INSTRUCTIONS FOR THE TASK> Restate the records so that not a single word differs.

GIVEN ENTRIES>
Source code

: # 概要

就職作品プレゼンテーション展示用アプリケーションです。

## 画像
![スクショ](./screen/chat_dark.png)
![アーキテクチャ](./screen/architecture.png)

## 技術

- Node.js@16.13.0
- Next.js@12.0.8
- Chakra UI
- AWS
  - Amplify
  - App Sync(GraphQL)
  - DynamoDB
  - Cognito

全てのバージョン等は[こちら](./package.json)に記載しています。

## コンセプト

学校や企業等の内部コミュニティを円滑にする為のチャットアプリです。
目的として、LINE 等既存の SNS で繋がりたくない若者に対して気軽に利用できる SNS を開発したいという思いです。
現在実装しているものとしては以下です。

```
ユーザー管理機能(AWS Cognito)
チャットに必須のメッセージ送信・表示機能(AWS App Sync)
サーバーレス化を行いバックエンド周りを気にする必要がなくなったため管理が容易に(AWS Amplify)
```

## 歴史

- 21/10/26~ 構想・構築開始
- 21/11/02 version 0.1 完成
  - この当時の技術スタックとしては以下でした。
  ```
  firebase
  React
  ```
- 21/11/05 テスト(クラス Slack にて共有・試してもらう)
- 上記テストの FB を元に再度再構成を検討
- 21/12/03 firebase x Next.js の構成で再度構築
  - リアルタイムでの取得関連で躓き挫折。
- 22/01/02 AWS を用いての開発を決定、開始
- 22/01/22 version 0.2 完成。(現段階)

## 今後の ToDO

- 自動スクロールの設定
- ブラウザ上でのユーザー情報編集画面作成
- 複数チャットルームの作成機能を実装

SOLUTION TO THE EXERCISE>
Source code

: # 概要

就職作品プレゼンテーション展示用アプリケーションです。

## 画像
![スクショ](./screen/chat_dark.png)
![アーキテクチャ](./screen/architecture.png)

## 技術

- Node.js@16.13.0
- Next.js@12.0.8
- Chakra UI
- AWS
  - Amplify
  - App Sync(GraphQL)
  - DynamoDB
  - Cognito

全てのバージョン等は[こちら](./package.json)に記載しています。

## コンセプト

学校や企業等の内部コミュニティを円滑にする為のチャットアプリです。
目的として、LINE 等既存の SNS で繋がりたくない若者に対して気軽に利用できる SNS を開発したいという思いです。
現在実装しているものとしては以下です。

```
ユーザー管理機能(AWS Cognito)
チャットに必須のメッセージ送信・表示機能(AWS App Sync)
サーバーレス化を行いバックエンド周りを気にする必要がなくなったため管理が容易に(AWS Amplify)
```

## 歴史

- 21/10/26~ 構想・構築開始
- 21/11/02 version 0.1 完成
  - この当時の技術スタックとしては以下でした。
  ```
  firebase
  React
  ```
- 21/11/05 テスト(クラス Slack にて共有・試してもらう)
- 上記テストの FB を元に再度再構成を検討
- 21/12/03 firebase x Next.js の構成で再度構築
  - リアルタイムでの取得関連で躓き挫折。
- 22/01/02 AWS を用いての開発を決定、開始
- 22/01/22 version 0.2 完成。(現段階)

## 今後の ToDO

- 自動スクロールの設定
- ブラウザ上でのユーザー情報編集画面作成
- 複数チャットルームの作成機能を実装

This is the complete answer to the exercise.